Polychrome laughed at him, for the Rainbow's Daughter knew more about thoughts than the Scarecrow did. But the others were solemn, feeling they had been rebuked, and tramped on in silence.

Suddenly Woot, who was in the lead, looked around and found that all his comrades had mysteriously disappeared. But where could they have gone to? The broad plain was all about him and there were neither trees nor bushes that could hide even a rabbit, nor any hole for one to fall into. Yet there he stood, alone.

Surprise had caused him to halt, and with a thoughtful and puzzled expression on his face he looked down at his feet. It startled him anew to discover that he had no feet. He reached out his hands, but he could not see them. He could feel his hands and arms and body; he stamped his feet on the grass and knew they were there, but in some strange way they had become invisible.
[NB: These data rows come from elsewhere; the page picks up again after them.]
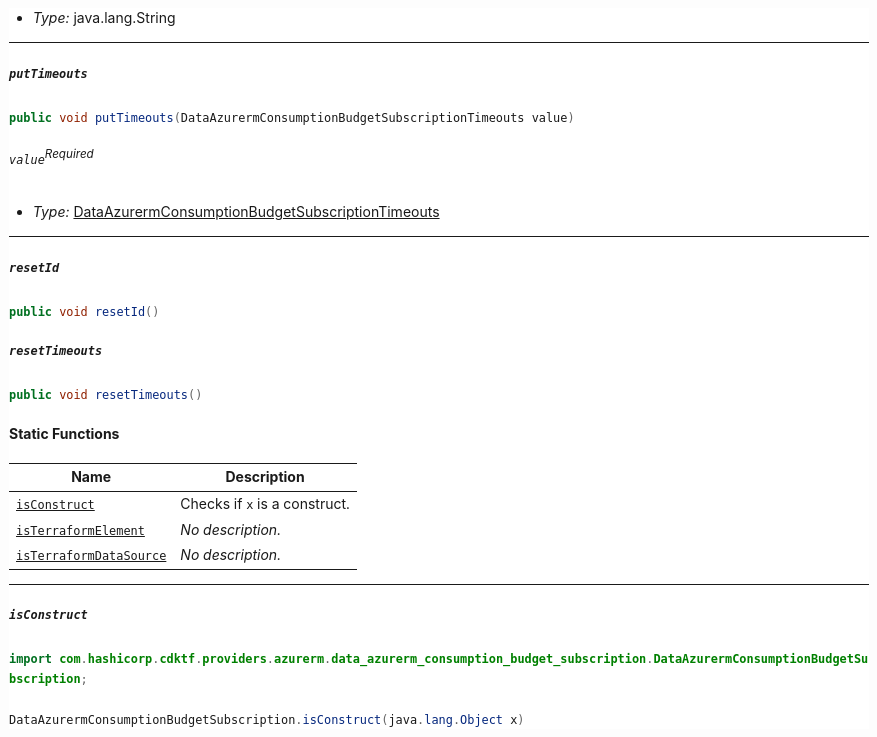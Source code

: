 - *Type:* java.lang.String

---

##### `putTimeouts` <a name="putTimeouts" id="@cdktf/provider-azurerm.dataAzurermConsumptionBudgetSubscription.DataAzurermConsumptionBudgetSubscription.putTimeouts"></a>

```java
public void putTimeouts(DataAzurermConsumptionBudgetSubscriptionTimeouts value)
```

###### `value`<sup>Required</sup> <a name="value" id="@cdktf/provider-azurerm.dataAzurermConsumptionBudgetSubscription.DataAzurermConsumptionBudgetSubscription.putTimeouts.parameter.value"></a>

- *Type:* <a href="#@cdktf/provider-azurerm.dataAzurermConsumptionBudgetSubscription.DataAzurermConsumptionBudgetSubscriptionTimeouts">DataAzurermConsumptionBudgetSubscriptionTimeouts</a>

---

##### `resetId` <a name="resetId" id="@cdktf/provider-azurerm.dataAzurermConsumptionBudgetSubscription.DataAzurermConsumptionBudgetSubscription.resetId"></a>

```java
public void resetId()
```

##### `resetTimeouts` <a name="resetTimeouts" id="@cdktf/provider-azurerm.dataAzurermConsumptionBudgetSubscription.DataAzurermConsumptionBudgetSubscription.resetTimeouts"></a>

```java
public void resetTimeouts()
```

#### Static Functions <a name="Static Functions" id="Static Functions"></a>

| **Name** | **Description** |
| --- | --- |
| <code><a href="#@cdktf/provider-azurerm.dataAzurermConsumptionBudgetSubscription.DataAzurermConsumptionBudgetSubscription.isConstruct">isConstruct</a></code> | Checks if `x` is a construct. |
| <code><a href="#@cdktf/provider-azurerm.dataAzurermConsumptionBudgetSubscription.DataAzurermConsumptionBudgetSubscription.isTerraformElement">isTerraformElement</a></code> | *No description.* |
| <code><a href="#@cdktf/provider-azurerm.dataAzurermConsumptionBudgetSubscription.DataAzurermConsumptionBudgetSubscription.isTerraformDataSource">isTerraformDataSource</a></code> | *No description.* |

---

##### `isConstruct` <a name="isConstruct" id="@cdktf/provider-azurerm.dataAzurermConsumptionBudgetSubscription.DataAzurermConsumptionBudgetSubscription.isConstruct"></a>

```java
import com.hashicorp.cdktf.providers.azurerm.data_azurerm_consumption_budget_subscription.DataAzurermConsumptionBudgetSubscription;

DataAzurermConsumptionBudgetSubscription.isConstruct(java.lang.Object x)
```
While Woot stood, wondering, a crash of metal sounded in his ears and he heard two heavy bodies tumble to the earth just beside him.

"Good gracious!" exclaimed the voice of the Tin Woodman.

"Mercy me!" cried the voice of the Tin Soldier.

"Why didn't you look where you were going?" asked the Tin Woodman reproachfully.

"I did, but I couldn't see you," said the Tin Soldier. "Something has happened to my tin eyes. I can't see you, even now, nor can I see anyone else!"

"It's the same way with me," admitted the Tin Woodman.

Woot couldn't see either of them, although he heard them plainly, and just then something smashed against him unexpectedly and knocked him over; but it was only the straw-stuffed body of the Scarecrow that fell upon him and while he could not see the Scarecrow he managed to push him off and rose to his feet just as Polychrome whirled against him and made him tumble again.

Sitting upon the ground, the boy asked:

"Can you see us, Poly?"

"No, indeed," answered the Rainbow's Daughter; "we've all become invisible."

"How did it happen, do you suppose?" inquired the Scarecrow, lying where he had fallen.

"We have met with no enemy," answered Poly-chrome, "so it must be that this part of the country has the magic quality of making people invisible --even fairies falling under the charm.